ACTIVITY: Return all lines in the data where the string "music" can be found.

RECORDS:
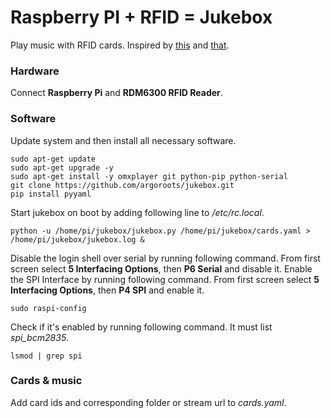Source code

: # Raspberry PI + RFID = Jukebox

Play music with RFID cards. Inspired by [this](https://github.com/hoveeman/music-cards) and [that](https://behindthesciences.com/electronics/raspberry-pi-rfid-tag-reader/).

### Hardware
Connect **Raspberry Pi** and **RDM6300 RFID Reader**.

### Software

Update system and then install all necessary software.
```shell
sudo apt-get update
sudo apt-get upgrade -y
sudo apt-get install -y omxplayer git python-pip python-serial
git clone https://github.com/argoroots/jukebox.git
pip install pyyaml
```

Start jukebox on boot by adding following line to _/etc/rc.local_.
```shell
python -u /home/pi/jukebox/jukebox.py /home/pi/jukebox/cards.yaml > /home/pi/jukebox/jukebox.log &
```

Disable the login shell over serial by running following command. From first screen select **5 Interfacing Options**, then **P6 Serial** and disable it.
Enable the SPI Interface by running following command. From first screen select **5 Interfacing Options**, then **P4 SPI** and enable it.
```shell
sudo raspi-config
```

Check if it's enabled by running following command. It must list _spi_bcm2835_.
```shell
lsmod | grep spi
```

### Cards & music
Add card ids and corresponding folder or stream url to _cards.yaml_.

...

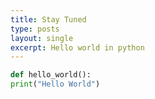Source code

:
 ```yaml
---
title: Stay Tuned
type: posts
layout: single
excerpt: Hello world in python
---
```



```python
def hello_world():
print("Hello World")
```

REPLY:
Play music with RFID cards. Inspired by [this](https://github.com/hoveeman/music-cards) and [that](https://behindthesciences.com/electronics/raspberry-pi-rfid-tag-reader/).
### Cards & music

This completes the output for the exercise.